*INSTRUCTIONS FOR THE TASK*:
What is needed is each line of the data below that holds the string "which".
*** SUPPLIED MATERIAL Section Begins ***
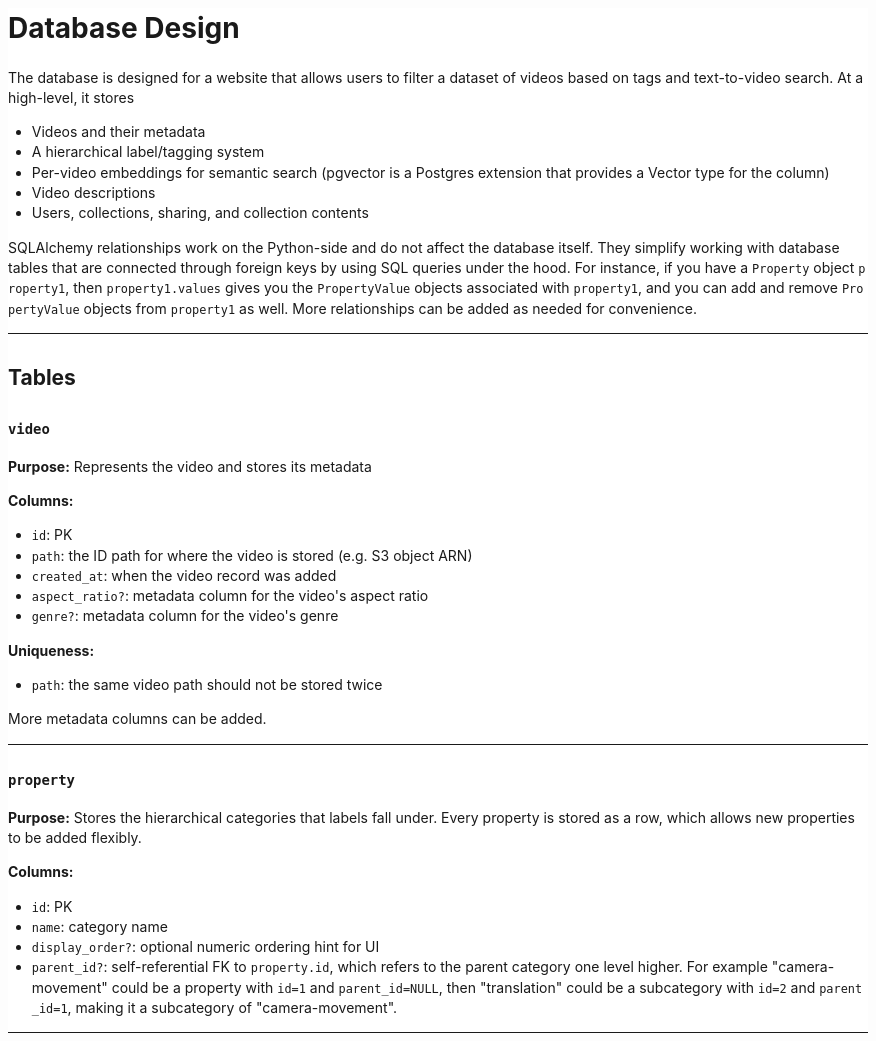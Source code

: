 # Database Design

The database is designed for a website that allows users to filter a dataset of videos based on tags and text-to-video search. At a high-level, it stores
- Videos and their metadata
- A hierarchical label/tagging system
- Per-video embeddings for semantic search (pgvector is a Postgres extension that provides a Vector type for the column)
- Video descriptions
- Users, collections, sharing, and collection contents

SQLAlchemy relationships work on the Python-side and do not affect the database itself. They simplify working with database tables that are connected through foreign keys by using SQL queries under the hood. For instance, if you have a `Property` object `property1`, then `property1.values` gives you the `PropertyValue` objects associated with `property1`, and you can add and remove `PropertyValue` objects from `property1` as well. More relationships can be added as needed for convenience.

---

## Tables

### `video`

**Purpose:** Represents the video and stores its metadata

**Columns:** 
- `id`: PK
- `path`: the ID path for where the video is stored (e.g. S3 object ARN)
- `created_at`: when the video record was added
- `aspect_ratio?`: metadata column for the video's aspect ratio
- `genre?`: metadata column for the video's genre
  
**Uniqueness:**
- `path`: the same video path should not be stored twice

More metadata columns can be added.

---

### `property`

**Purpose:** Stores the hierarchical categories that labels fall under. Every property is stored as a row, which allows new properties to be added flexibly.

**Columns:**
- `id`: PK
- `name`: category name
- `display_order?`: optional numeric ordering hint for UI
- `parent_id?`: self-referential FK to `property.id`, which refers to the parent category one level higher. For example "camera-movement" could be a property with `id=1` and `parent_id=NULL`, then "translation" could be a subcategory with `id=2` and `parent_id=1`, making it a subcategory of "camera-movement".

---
*** SUPPLIED MATERIAL Section Ends ***
*WRITTEN RESPONSE*:
**Purpose:** Stores the hierarchical categories that labels fall under. Every property is stored as a row, which allows new properties to be added flexibly.
- `parent_id?`: self-referential FK to `property.id`, which refers to the parent category one level higher. For example "camera-movement" could be a property with `id=1` and `parent_id=NULL`, then "translation" could be a subcategory with `id=2` and `parent_id=1`, making it a subcategory of "camera-movement".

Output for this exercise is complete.